[[ Given data open ]]
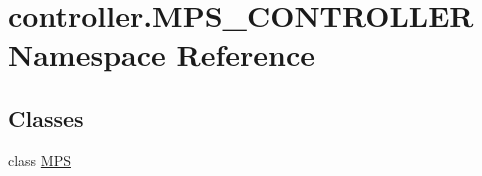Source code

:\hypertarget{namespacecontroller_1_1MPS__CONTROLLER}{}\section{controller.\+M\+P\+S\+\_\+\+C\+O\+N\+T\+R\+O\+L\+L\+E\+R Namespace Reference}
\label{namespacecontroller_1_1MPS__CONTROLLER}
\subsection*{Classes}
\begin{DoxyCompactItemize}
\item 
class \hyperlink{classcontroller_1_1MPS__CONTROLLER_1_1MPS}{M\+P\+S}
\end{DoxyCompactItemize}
[[ Given data closed ]]
[[ Given data open ]]
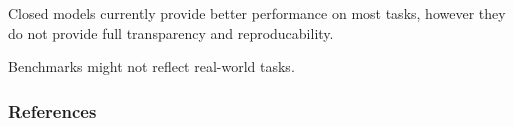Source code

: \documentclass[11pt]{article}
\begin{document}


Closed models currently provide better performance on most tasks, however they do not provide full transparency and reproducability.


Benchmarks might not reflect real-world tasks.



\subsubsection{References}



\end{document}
[[ Given data closed ]]
#### Task details
If a line above holds the word "tasks", copy it.

#### Task answer
Closed models currently provide better performance on most tasks, however they do not provide full transparency and reproducability.
Benchmarks might not reflect real-world tasks.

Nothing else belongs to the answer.